Romans 7:18 NKJV

For I know that in me (that is, in my flesh) nothing good dwells; for to will is present with me, but how to perform what is good I do not find.

But in other modern translations it is not bracketed

Romans 7:18 ESV

For I know that nothing good dwells in me, that is, in my flesh. For I have the desire to do what is right, but not the ability to carry it out.

Romans 7:18 DARBY

For I know that in me, that is, in my flesh, good does not dwell: for to will is there with me, but to do right [I find] not.

Romans 7:18 YLT

for I have known that there doth not dwell in me, that is, in my flesh, good: for to will is present with me, and to work that which is right I do not find,

Why is this phrase bracketed in the NKJV?


2 Answers 2


The punctuation in the NKJV of bracketing the phrase in Rom 7:18, "that is, in my flesh" suggests it is simply a parenthetical remark. Other versions simply use two commas rather than parentheses.

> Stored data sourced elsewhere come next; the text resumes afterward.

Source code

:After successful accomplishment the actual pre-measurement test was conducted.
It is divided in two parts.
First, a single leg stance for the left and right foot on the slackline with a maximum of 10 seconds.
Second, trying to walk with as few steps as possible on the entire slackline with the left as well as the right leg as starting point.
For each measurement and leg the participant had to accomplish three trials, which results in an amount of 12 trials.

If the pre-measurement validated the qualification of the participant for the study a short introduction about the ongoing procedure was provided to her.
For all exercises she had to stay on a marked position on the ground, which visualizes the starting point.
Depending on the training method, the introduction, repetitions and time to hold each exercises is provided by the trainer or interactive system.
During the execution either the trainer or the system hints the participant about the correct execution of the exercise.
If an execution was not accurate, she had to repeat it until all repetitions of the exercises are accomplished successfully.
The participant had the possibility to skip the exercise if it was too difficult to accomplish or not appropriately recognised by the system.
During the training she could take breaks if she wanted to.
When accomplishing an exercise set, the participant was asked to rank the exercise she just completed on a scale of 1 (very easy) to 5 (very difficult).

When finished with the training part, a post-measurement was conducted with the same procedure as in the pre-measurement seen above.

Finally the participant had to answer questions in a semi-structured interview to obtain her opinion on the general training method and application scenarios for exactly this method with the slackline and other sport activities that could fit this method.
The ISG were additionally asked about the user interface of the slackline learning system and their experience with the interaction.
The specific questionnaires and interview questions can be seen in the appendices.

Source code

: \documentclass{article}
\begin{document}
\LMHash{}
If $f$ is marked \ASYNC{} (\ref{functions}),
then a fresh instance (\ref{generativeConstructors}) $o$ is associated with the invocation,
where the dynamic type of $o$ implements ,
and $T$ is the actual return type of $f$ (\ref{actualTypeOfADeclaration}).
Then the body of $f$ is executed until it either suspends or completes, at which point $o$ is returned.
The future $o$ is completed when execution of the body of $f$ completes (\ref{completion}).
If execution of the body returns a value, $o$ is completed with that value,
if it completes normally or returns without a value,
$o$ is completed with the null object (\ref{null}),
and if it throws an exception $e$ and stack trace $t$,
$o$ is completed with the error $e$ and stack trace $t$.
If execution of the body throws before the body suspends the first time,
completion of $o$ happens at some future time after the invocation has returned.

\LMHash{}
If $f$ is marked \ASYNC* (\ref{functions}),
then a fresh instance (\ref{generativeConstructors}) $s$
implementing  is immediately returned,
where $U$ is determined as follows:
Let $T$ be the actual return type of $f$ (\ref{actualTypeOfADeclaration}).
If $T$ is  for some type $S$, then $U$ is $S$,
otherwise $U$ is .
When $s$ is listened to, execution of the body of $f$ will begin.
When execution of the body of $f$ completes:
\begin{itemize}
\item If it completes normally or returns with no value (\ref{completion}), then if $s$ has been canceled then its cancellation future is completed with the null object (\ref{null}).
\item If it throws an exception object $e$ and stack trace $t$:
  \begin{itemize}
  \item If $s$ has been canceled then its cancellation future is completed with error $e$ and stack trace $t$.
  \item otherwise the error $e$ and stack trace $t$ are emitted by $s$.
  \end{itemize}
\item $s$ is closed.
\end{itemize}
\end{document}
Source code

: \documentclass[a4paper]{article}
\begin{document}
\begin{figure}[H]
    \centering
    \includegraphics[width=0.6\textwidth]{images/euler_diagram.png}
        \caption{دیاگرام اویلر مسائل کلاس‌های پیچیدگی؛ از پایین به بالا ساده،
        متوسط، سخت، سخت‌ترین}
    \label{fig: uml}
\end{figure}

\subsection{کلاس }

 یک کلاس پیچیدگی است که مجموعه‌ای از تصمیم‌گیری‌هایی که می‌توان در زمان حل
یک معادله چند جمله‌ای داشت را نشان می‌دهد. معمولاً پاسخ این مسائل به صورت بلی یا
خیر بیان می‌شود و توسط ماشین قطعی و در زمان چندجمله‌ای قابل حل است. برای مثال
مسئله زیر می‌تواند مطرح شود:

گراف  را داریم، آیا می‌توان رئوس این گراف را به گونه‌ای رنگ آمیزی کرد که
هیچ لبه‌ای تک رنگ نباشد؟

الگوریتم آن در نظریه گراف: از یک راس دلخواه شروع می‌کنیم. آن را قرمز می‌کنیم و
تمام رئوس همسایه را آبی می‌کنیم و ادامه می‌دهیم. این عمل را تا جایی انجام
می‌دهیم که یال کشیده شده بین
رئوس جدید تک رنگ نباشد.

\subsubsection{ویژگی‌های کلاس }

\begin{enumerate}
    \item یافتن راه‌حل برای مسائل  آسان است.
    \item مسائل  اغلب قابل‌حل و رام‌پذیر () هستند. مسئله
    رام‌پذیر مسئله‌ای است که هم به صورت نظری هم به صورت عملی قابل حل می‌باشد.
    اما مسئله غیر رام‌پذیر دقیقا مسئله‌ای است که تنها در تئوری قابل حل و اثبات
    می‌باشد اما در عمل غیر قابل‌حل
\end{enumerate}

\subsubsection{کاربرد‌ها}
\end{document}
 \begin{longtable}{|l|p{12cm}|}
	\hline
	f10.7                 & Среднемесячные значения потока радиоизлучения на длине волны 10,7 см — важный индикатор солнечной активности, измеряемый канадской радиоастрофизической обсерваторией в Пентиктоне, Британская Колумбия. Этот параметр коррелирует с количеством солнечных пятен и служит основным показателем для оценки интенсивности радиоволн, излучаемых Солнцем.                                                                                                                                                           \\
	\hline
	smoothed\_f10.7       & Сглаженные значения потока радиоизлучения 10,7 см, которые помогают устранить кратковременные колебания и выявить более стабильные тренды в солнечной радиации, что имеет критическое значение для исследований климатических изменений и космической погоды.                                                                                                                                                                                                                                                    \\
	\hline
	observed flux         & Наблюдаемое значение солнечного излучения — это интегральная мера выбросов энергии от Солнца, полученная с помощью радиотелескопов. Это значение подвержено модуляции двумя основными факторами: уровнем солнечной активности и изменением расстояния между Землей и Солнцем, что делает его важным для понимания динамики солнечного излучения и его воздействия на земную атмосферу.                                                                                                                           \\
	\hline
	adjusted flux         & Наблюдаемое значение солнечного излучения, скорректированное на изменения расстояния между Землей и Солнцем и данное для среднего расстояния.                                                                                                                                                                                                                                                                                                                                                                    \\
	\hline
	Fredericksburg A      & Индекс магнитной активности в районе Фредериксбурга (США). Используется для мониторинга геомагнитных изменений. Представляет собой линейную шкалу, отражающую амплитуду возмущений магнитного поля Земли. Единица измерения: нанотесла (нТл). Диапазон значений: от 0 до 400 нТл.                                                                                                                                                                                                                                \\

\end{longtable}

The use of the parentheses is not intended to suggest that the phrase is spurious. The text of Rom 7:18 is undisputed.

The convention in the NLJV for showing added text by the translators is the same as in the KJV - italic type face such as in Rom 7:8, "manner of evil".

Thus, the parentheses in the NKJV of Rom 7:18 is unremarkable.


In NKJV (Rom. 7:18) round parentheses are a punctuation matter of how non-restrictive the phrase is. It does not indicate a lack of confidence in the underlying Greek text. A restrictive phrase has no punctuation. Non-restrictive has punctuation setting it apart, starting with commas. Round parentheses () means it's even less essential to the meaning of what's modified; just there in case you don't understand.

NA28 uses square brackets [] for text that has poor textual support, but enough they consider worth giving the reader the option to consider. I'm not aware of any English translations using this.